BRIEF »
Reproduce only the lines of the material below that start at the line containing "и командной работы." and stop at the line containing "алгоритмам в Tskills.". Keep both end lines.

*** Opening DATA LISTING ***

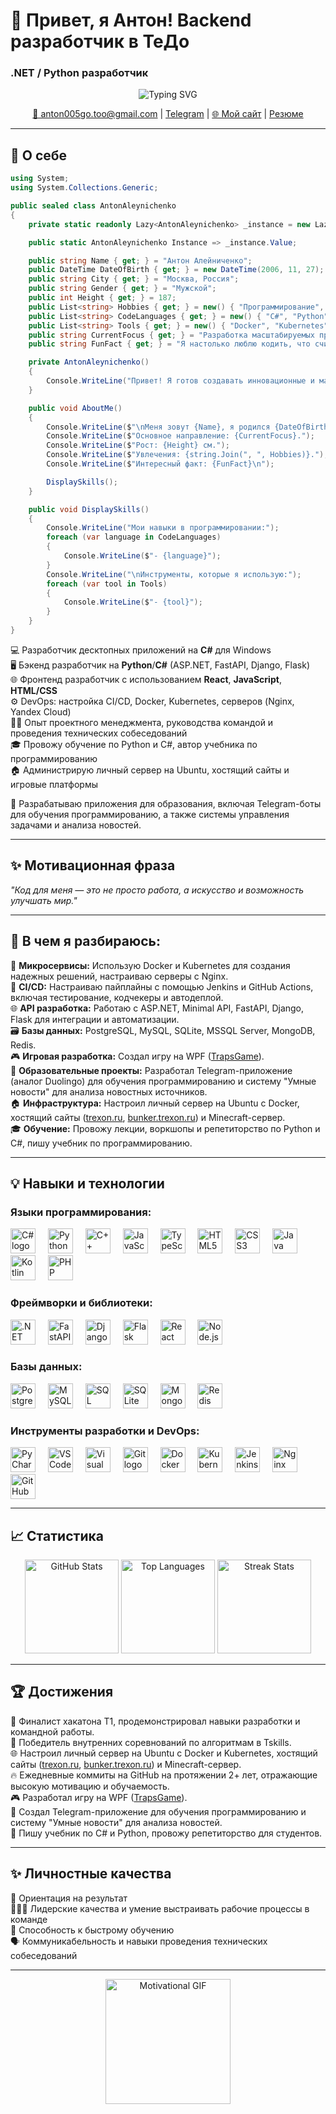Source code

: # 👋 Привет, я Антон! Backend разработчик в ТеДо
### .NET / Python разработчик 

<div align="center">
  <img src="https://readme-typing-svg.demolab.com?font=Fira+Code&weight=600&size=22&pause=1000&color=00BFFF&center=true&vCenter=true&width=600&lines=.NET+Developer;Python+Backend+Developer;DevOps;Fullstack+Developer" alt="Typing SVG" />
</div>




<p align="center">
  <a href="mailto:anton005go.too@gmail.com">📧 anton005go.too@gmail.com</a>  
  | <a href="https://t.me/d1n0nn">Telegram</a>  
  | <a href="https://aleynichenko.ru">🌐 Мой сайт</a>  
  | <a href="https://docs.google.com/document/d/1PSPn5YfwqyzqCycR2Bc9abOS-cRKm55N/edit?usp=sharing&ouid=113991618058096830850&rtpof=true&sd=true">Резюме</a>  
</p>  

---

## 🎯 О себе  

```csharp
using System;
using System.Collections.Generic;

public sealed class AntonAleynichenko
{
    private static readonly Lazy<AntonAleynichenko> _instance = new Lazy<AntonAleynichenko>(() => new AntonAleynichenko());

    public static AntonAleynichenko Instance => _instance.Value;

    public string Name { get; } = "Антон Алейниченко";
    public DateTime DateOfBirth { get; } = new DateTime(2006, 11, 27);
    public string City { get; } = "Москва, Россия";
    public string Gender { get; } = "Мужской";
    public int Height { get; } = 187;
    public List<string> Hobbies { get; } = new() { "Программирование", "Спорт", "Обучение", "Менеджмент проектов", "Администрирование серверов" };
    public List<string> CodeLanguages { get; } = new() { "C#", "Python", "C++", "SQL", "JavaScript", "TypeScript", "HTML", "CSS", "Java", "Kotlin", "PHP" };
    public List<string> Tools { get; } = new() { "Docker", "Kubernetes", "Jenkins", "GitHub Actions", "PyCharm", "VS Code", "Visual Studio", "Git", "Nginx", "Yandex Cloud" };
    public string CurrentFocus { get; } = "Разработка масштабируемых приложений на C# и Python, настройка CI/CD и инфраструктуры";
    public string FunFact { get; } = "Я настолько люблю кодить, что считаю кофе недостаточно асинхронным! ☕";

    private AntonAleynichenko()
    {
        Console.WriteLine("Привет! Я готов создавать инновационные и масштабируемые решения.");
    }

    public void AboutMe()
    {
        Console.WriteLine($"\nМеня зовут {Name}, я родился {DateOfBirth:dd.MM.yyyy} и живу в {City}.");
        Console.WriteLine($"Основное направление: {CurrentFocus}.");
        Console.WriteLine($"Рост: {Height} см.");
        Console.WriteLine($"Увлечения: {string.Join(", ", Hobbies)}.");
        Console.WriteLine($"Интересный факт: {FunFact}\n");

        DisplaySkills();
    }

    public void DisplaySkills()
    {
        Console.WriteLine("Мои навыки в программировании:");
        foreach (var language in CodeLanguages)
        {
            Console.WriteLine($"- {language}");
        }
        Console.WriteLine("\nИнструменты, которые я использую:");
        foreach (var tool in Tools)
        {
            Console.WriteLine($"- {tool}");
        }
    }
}
```

💻 Разработчик десктопных приложений на **C#** для Windows  
🖥️ Бэкенд разработчик на **Python**/**C#** (ASP.NET, FastAPI, Django, Flask)  
🌐 Фронтенд разработчик с использованием **React**, **JavaScript**, **HTML/CSS**  
⚙️ DevOps: настройка CI/CD, Docker, Kubernetes, серверов (Nginx, Yandex Cloud)  
🧑‍💼 Опыт проектного менеджмента, руководства командой и проведения технических собеседований  
🎓 Провожу обучение по Python и C#, автор учебника по программированию  
🏠 Администрирую личный сервер на Ubuntu, хостящий сайты и игровые платформы  

💼 Разрабатываю приложения для образования, включая Telegram-боты для обучения программированию, а также системы управления задачами и анализа новостей.

---

## ✨ Мотивационная фраза  
_"Код для меня — это не просто работа, а искусство и возможность улучшать мир."_  

---

## 🧠 В чем я разбираюсь:
🐳 **Микросервисы:** Использую Docker и Kubernetes для создания надежных решений, настраиваю серверы с Nginx.  
🔄 **CI/CD:** Настраиваю пайплайны с помощью Jenkins и GitHub Actions, включая тестирование, кодчекеры и автодеплой.  
🌐 **API разработка:** Работаю с ASP.NET, Minimal API, FastAPI, Django, Flask для интеграции и автоматизации.  
🗃️ **Базы данных:** PostgreSQL, MySQL, SQLite, MSSQL Server, MongoDB, Redis.  
🎮 **Игровая разработка:** Создал игру на WPF ([TrapsGame](https://github.com/Antongo22/TrapsGame)).  
🤖 **Образовательные проекты:** Разработал Telegram-приложение (аналог Duolingo) для обучения программированию и систему "Умные новости" для анализа новостных источников.  
🏠 **Инфраструктура:** Настроил личный сервер на Ubuntu с Docker, хостящий сайты ([trexon.ru](http://trexon.ru/about), [bunker.trexon.ru](http://bunker.trexon.ru)) и Minecraft-сервер.  
🎓 **Обучение:** Провожу лекции, воркшопы и репетиторство по Python и C#, пишу учебник по программированию.

---

## 💡 Навыки и технологии  

### Языки программирования:  
<div>
  <img src="https://cdn.jsdelivr.net/gh/devicons/devicon/icons/csharp/csharp-original.svg" height="40" alt="C# logo" />
  <img width="12" />
  <img src="https://cdn.jsdelivr.net/gh/devicons/devicon/icons/python/python-original.svg" height="40" alt="Python logo" />
  <img width="12" />
  <img src="https://cdn.jsdelivr.net/gh/devicons/devicon/icons/cplusplus/cplusplus-original.svg" height="40" alt="C++ logo" />
  <img width="12" />
  <img src="https://cdn.jsdelivr.net/gh/devicons/devicon/icons/javascript/javascript-original.svg" height="40" alt="JavaScript logo" />
  <img width="12" />
  <img src="https://cdn.jsdelivr.net/gh/devicons/devicon/icons/typescript/typescript-original.svg" height="40" alt="TypeScript logo" />
  <img width="12" />
  <img src="https://cdn.jsdelivr.net/gh/devicons/devicon/icons/html5/html5-original.svg" height="40" alt="HTML5 logo" />
  <img width="12" />
  <img src="https://cdn.jsdelivr.net/gh/devicons/devicon/icons/css3/css3-original.svg" height="40" alt="CSS3 logo" />
  <img width="12" />
  <img src="https://cdn.jsdelivr.net/gh/devicons/devicon/icons/java/java-original.svg" height="40" alt="Java logo" />
  <img width="12" />
  <img src="https://cdn.jsdelivr.net/gh/devicons/devicon/icons/kotlin/kotlin-original.svg" height="40" alt="Kotlin logo" />
  <img width="12" />
  <img src="https://cdn.jsdelivr.net/gh/devicons/devicon/icons/php/php-original.svg" height="40" alt="PHP logo" />
</div>  

### Фреймворки и библиотеки:  
<div>
  <img src="https://cdn.jsdelivr.net/gh/devicons/devicon/icons/dotnetcore/dotnetcore-original.svg" height="40" alt=".NET Core logo" />
  <img width="12" />
  <img src="https://cdn.jsdelivr.net/gh/devicons/devicon/icons/fastapi/fastapi-original.svg" height="40" alt="FastAPI logo" />
  <img width="12" />
  <img src="https://cdn.jsdelivr.net/gh/devicons/devicon/icons/django/django-plain.svg" height="40" alt="Django logo" />
  <img width="12" />
  <img src="https://cdn.jsdelivr.net/gh/devicons/devicon/icons/flask/flask-original.svg" height="40" alt="Flask logo" />
  <img width="12" />
  <img src="https://cdn.jsdelivr.net/gh/devicons/devicon/icons/react/react-original.svg" height="40" alt="React logo" />
  <img width="12" />
  <img src="https://cdn.jsdelivr.net/gh/devicons/devicon/icons/nodejs/nodejs-original.svg" height="40" alt="Node.js logo" />
</div>

### Базы данных:  
<div>
  <img src="https://cdn.jsdelivr.net/gh/devicons/devicon/icons/postgresql/postgresql-original.svg" height="40" alt="PostgreSQL logo" />
  <img width="12" />
  <img src="https://cdn.jsdelivr.net/gh/devicons/devicon/icons/mysql/mysql-original.svg" height="40" alt="MySQL logo" />
  <img width="12" />
  <img src="https://cdn.jsdelivr.net/gh/devicons/devicon/icons/microsoftsqlserver/microsoftsqlserver-plain.svg" height="40" alt="SQL Server logo" />
  <img width="12" />
  <img src="https://cdn.jsdelivr.net/gh/devicons/devicon/icons/sqlite/sqlite-original.svg" height="40" alt="SQLite logo" />
  <img width="12" />
  <img src="https://cdn.jsdelivr.net/gh/devicons/devicon/icons/mongodb/mongodb-original.svg" height="40" alt="MongoDB logo" />
  <img width="12" />
  <img src="https://cdn.jsdelivr.net/gh/devicons/devicon/icons/redis/redis-original.svg" height="40" alt="Redis logo" />
</div>

### Инструменты разработки и DevOps:  
<div>
  <img src="https://cdn.jsdelivr.net/gh/devicons/devicon/icons/pycharm/pycharm-original.svg" height="40" alt="PyCharm logo" />
  <img width="12" />
  <img src="https://cdn.jsdelivr.net/gh/devicons/devicon/icons/vscode/vscode-original.svg" height="40" alt="VS Code logo" />
  <img width="12" />
  <img src="https://cdn.jsdelivr.net/gh/devicons/devicon/icons/visualstudio/visualstudio-plain.svg" height="40" alt="Visual Studio logo" />
  <img width="12" />
  <img src="https://cdn.jsdelivr.net/gh/devicons/devicon/icons/git/git-original.svg" height="40" alt="Git logo" />
  <img width="12" />
  <img src="https://cdn.jsdelivr.net/gh/devicons/devicon/icons/docker/docker-original.svg" height="40" alt="Docker logo" />
  <img width="12" />
  <img src="https://cdn.jsdelivr.net/gh/devicons/devicon/icons/kubernetes/kubernetes-plain.svg" height="40" alt="Kubernetes logo" />
  <img width="12" />
  <img src="https://skillicons.dev/icons?i=jenkins" height="40" alt="Jenkins logo" />
  <img width="12" />
  <img src="https://cdn.jsdelivr.net/gh/devicons/devicon/icons/nginx/nginx-original.svg" height="40" alt="Nginx logo" />
  <img width="12" />
  <img src="https://cdn.jsdelivr.net/gh/devicons/devicon/icons/github/github-original.svg" height="40" alt="GitHub logo" />
</div>

---

## 📈 Статистика  
<div align="center">
  <img src="https://github-readme-stats.vercel.app/api?username=Antongo22&hide_title=true&show_icons=true&count_private=true&theme=dark&hide_border=true" height="150" alt="GitHub Stats" />
  <img src="https://github-readme-stats.vercel.app/api/top-langs?username=Antongo22&layout=compact&theme=dark&hide_border=true" height="150" alt="Top Languages" />
  <img src="https://streak-stats.demolab.com?user=Antongo22&theme=dark&hide_border=true" height="150" alt="Streak Stats" />
</div>

---

## 🏆 Достижения  
🎯 Финалист хакатона T1, продемонстрировал навыки разработки и командной работы.  
🏅 Победитель внутренних соревнований по алгоритмам в Tskills.  
🌐 Настроил личный сервер на Ubuntu с Docker и Kubernetes, хостящий сайты ([trexon.ru](http://trexon.ru/about), [bunker.trexon.ru](http://bunker.trexon.ru)) и Minecraft-сервер.  
🔥 Ежедневные коммиты на GitHub на протяжении 2+ лет, отражающие высокую мотивацию и обучаемость.  
🎮 Разработал игру на WPF ([TrapsGame](https://github.com/Antongo22/TrapsGame)).  
🤖 Создал Telegram-приложение для обучения программированию и систему "Умные новости" для анализа новостей.  
📘 Пишу учебник по C# и Python, провожу репетиторство для студентов.

---

## ✨ Личностные качества  
🎯 Ориентация на результат  
🧑‍🤝‍🧑 Лидерские качества и умение выстраивать рабочие процессы в команде  
📘 Способность к быстрому обучению  
🗣️ Коммуникабельность и навыки проведения технических собеседований  

---

<div align="center">
  <img height="200" src="https://gifdb.com/images/high/homelander-gif-file-9427kb-wsek911zujaibnb0.webp" alt="Motivational GIF" />
</div>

*** Closing DATA LISTING ***

SOLUTION TO THIS TASK »
🎯 Финалист хакатона T1, продемонстрировал навыки разработки и командной работы.  
🏅 Победитель внутренних соревнований по алгоритмам в Tskills.  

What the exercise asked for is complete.